Gold attracts some sellers for the second day in a row, although the downside appears limited.
The gold price (XAUUSD) trades with a negative bias for the second straight day on Monday, despite a lack of follow-through selling and remaining within striking distance of the all-time high reached last week. Against the backdrop of the prevailing risk-on atmosphere, bolstered by China’s stimulus measures, a minor US Dollar (USD) increase appears to be a crucial element imposing downward pressure on the safe-haven precious metal. However, speculations on a more aggressive policy easing by the Federal Reserve (Fed) limit any major gain for the USD and act as a tailwind for the non-yielding gold price.
Geopolitical uncertainties and dovish Fed predictions may help limit losses in the safe-haven commodity.
Geopolitical uncertainties from ongoing wars in the Middle East serve to restrict the XAUUSD’s downside. Traders are now looking forward to Fed Chair Jerome Powell’s speech to provide some momentum later in the US session.
Daily Digest Market Movers: Gold bulls remain on the sidelines amid geopolitical worries and dovish Fed views.
On Sunday, Israel escalated its fight with Iran’s allies, the Houthis in Yemen and Hezbollah in Lebanon, and launched strong aircraft assaults, raising fears of a full-fledged Middle East war.
According to the According to an Israeli Defense Forces statement, the bombings targeted dozens of aircraft, including fighter jets, power stations, and a seaport in Yemen’s Ras Issa and Hodeidah ports.
Israeli bombings in Lebanon murdered Nabil Kaouk, the deputy president of the militant group Hezbollah’s Central Council, making him the seventh commander killed in Israeli attacks in a little over a week.

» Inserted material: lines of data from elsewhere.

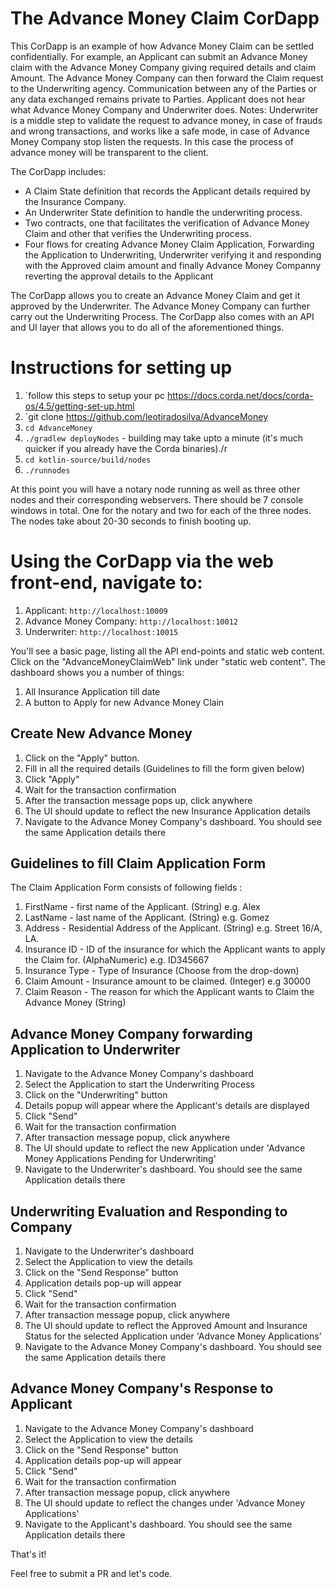 # The Advance Money Claim CorDapp

This CorDapp is an example of how Advance Money Claim can be settled confidentially. For example, an Applicant can submit an Advance Money claim
with the Advance Money Company giving required details and claim Amount. The Advance Money Company can then forward the Claim request to the Underwriting agency.
Communication between any of the Parties or any data exchanged remains private to Parties. Applicant does not hear what Advance Money Company and Underwriter does.
Notes: Underwriter is a middle step to validate the request to advance money, in case of frauds and wrong transactions, and works like a safe mode, in case of Advance Money Company stop listen the requests.
In this case the process of advance money will be transparent to the client.

The CorDapp includes:

* A Claim State definition that records the Applicant details required by the Insurance Company.
* An Underwriter State definition to handle the underwriting process.
* Two contracts, one that facilitates the verification of Advance Money Claim and other that verifies the Underwriting process.
* Four flows for creating Advance Money Claim Application, Forwarding the Application to Underwriting, Underwriter verifying it and responding with the Approved claim amount and finally Advance Money Companny reverting the approval details to the Applicant

The CorDapp allows you to create an Advance Money Claim and get it approved by the Underwriter. The Advance Money Company can further carry out the Underwriting Process.
The CorDapp also comes with an API and UI layer that allows you to do all of the aforementioned things.

# Instructions for setting up

1. `follow this steps to setup your pc https://docs.corda.net/docs/corda-os/4.5/getting-set-up.html 
2. `git clone https://github.com/leotiradosilva/AdvanceMoney
3. `cd AdvanceMoney`
4. `./gradlew deployNodes` - building may take upto a minute (it's much quicker if you already have the Corda binaries)./r
5. `cd kotlin-source/build/nodes`
6. `./runnodes`

At this point you will have a notary node running as well as three other nodes and their corresponding webservers. There should be 7 console windows in total. One for the notary and two for each of the three nodes. The nodes take about 20-30 seconds to finish booting up.

# Using the CorDapp via the web front-end, navigate to:

1. Applicant: `http://localhost:10009`
2. Advance Money Company: `http://localhost:10012`
3. Underwriter: `http://localhost:10015`

You'll see a basic page, listing all the API end-points and static web content. Click on the "AdvanceMoneyClaimWeb" link under
"static web content". The dashboard shows you a number of things:

1. All Insurance Application till date
2. A button to Apply for new Advance Money Clain


## Create New Advance Money

1. Click on the "Apply" button.
2. Fill in all the required details (Guidelines to fill the form given below)
3. Click "Apply"
4. Wait for the transaction confirmation
5. After the transaction message pops up, click anywhere
6. The UI should update to reflect the new Insurance Application details
7. Navigate to the Advance Money Company's dashboard. You should see the same Application details there

## Guidelines to fill Claim Application Form

The Claim Application Form consists of following fields : 

1. FirstName - first name of the Applicant. (String) e.g. Alex
2. LastName - last name of the Applicant. (String) e.g. Gomez
3. Address - Residential Address of the Applicant. (String) e.g. Street 16/A, LA. 
4. Insurance ID - ID of the insurance for which the Applicant wants to apply the Claim for. (AlphaNumeric) e.g. ID345667
5. Insurance Type - Type of Insurance (Choose from the drop-down)
6. Claim Amount - Insurance amount to be claimed. (Integer) e.g 30000
7. Claim Reason - The reason for which the Applicant wants to Claim the Advance Money (String)

## Advance Money Company forwarding Application to Underwriter

1. Navigate to the Advance Money Company's dashboard
2. Select the Application to start the Underwriting Process
3. Click on the "Underwriting" button
4. Details popup will appear where the Applicant's details are displayed
5. Click "Send"
6. Wait for the transaction confirmation
7. After transaction message popup, click anywhere
8. The UI should update to reflect the new Application under 'Advance Money Applications Pending for Underwriting'
9. Navigate to the Underwriter's dashboard. You should see the same Application details there

## Underwriting Evaluation and Responding to Company

1. Navigate to the Underwriter's dashboard
2. Select the Application to view the details
3. Click on the "Send Response" button
4. Application details pop-up will appear
5. Click "Send"
6. Wait for the transaction confirmation
7. After transaction message popup, click anywhere
8. The UI should update to reflect the Approved Amount and Insurance Status for the selected Application under 'Advance Money Applications'
9. Navigate to the Advance Money Company's dashboard. You should see the same Application details there

## Advance Money Company's Response to Applicant

1. Navigate to the Advance Money Company's dashboard
2. Select the Application to view the details
3. Click on the "Send Response" button
4. Application details pop-up will appear
5. Click "Send"
6. Wait for the transaction confirmation
7. After transaction message popup, click anywhere
8. The UI should update to reflect the changes under 'Advance Money Applications'
9. Navigate to the Applicant's dashboard. You should see the same Application details there

That's it!

Feel free to submit a PR and let's code.
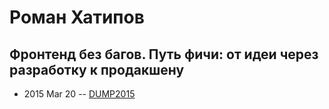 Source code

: # Роман Хатипов

## Фронтенд без багов. Путь фичи: от идеи через разработку к продакшену
- 2015 Mar 20 -- [DUMP2015](https://www.youtube.com/watch?v=7W5ZzrACCkA)    
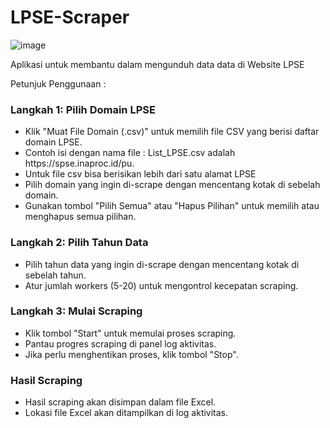 # LPSE-Scraper

![image](https://github.com/user-attachments/assets/046b096b-1cb7-4917-8c99-0fc1c7d63b33)

Aplikasi untuk membantu dalam mengunduh data data di Website LPSE

Petunjuk Penggunaan :

<h3>Langkah 1: Pilih Domain LPSE</h3>
            <ul>
                <li>Klik "Muat File Domain (.csv)" untuk memilih file CSV yang berisi daftar domain LPSE.</li>
                <li>Contoh isi dengan nama file : List_LPSE.csv adalah https://spse.inaproc.id/pu.</li>
                <li>Untuk file csv bisa berisikan lebih dari satu alamat LPSE</li>
                <li>Pilih domain yang ingin di-scrape dengan mencentang kotak di sebelah domain.</li>
                <li>Gunakan tombol "Pilih Semua" atau "Hapus Pilihan" untuk memilih atau menghapus semua pilihan.</li>
            </ul>
            <h3>Langkah 2: Pilih Tahun Data</h3>
            <ul>
                <li>Pilih tahun data yang ingin di-scrape dengan mencentang kotak di sebelah tahun.</li>
                <li>Atur jumlah workers (5-20) untuk mengontrol kecepatan scraping.</li>
            </ul>
            <h3>Langkah 3: Mulai Scraping</h3>
            <ul>
                <li>Klik tombol "Start" untuk memulai proses scraping.</li>
                <li>Pantau progres scraping di panel log aktivitas.</li>
                <li>Jika perlu menghentikan proses, klik tombol "Stop".</li>
            </ul>
            <h3>Hasil Scraping</h3>
            <ul>
                <li>Hasil scraping akan disimpan dalam file Excel.</li>
                <li>Lokasi file Excel akan ditampilkan di log aktivitas.</li>
            </ul>
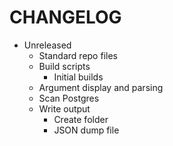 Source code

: # CHANGELOG

- Unreleased
  - Standard repo files
  - Build scripts
    - Initial builds
  - Argument display and parsing
  - Scan Postgres
  - Write output
    - Create folder
    - JSON dump file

Investors are now fearful that the war will spiral out of control, drawing in Iran and the United States, Israel’s major supporter, resulting in a tailwind for the safe-haven gold price.
The current market pricing shows a higher possibility that the US Federal Reserve will drop borrowing prices by 50 basis points for the second consecutive The monetary policy meeting is scheduled for November.
Dovish Fed predictions are unlikely to help the US Dollar recover from its lowest level since July 2023, but they should help limit losses for the non-yielding yellow metal.
St. Louis Fed President Alberto Musalem said on Friday that the US central bank should gradually reduce interest rates after a larger-than-usual half-point cut at the September meeting.
People’s Bank of China stated on Sunday that it would direct banks to decrease mortgage rates on current house loans by October 31.
The People’s Bank of China stated on Sunday that it would direct banks to decrease mortgage rates on current house loans by October 31.
This comes on top of last week’s deluge of monetary, fiscal, and liquidity assistance measures—China’s greatest stimulus package since the pandemic—and remains supportive. of an optimistic disposition.
China’s official Manufacturing PMI increased to 49.8 in September from 49.1, exceeding expectations of 49.5, while the NBS Non-Manufacturing PMI unexpectedly declined to 50.0 from August’s 50.3.
China’s Caixin Manufacturing PMI fell to 49.3 in September, down from 50.4 the previous month, while the Caixin Services PMI fell to 50.3 from 51.6 in August.
Meanwhile, the positive atmosphere is expected to put downward pressure on the safe-haven precious metal. As traders await Fed Chair Jerome Powell’s speech for some substantial impetus.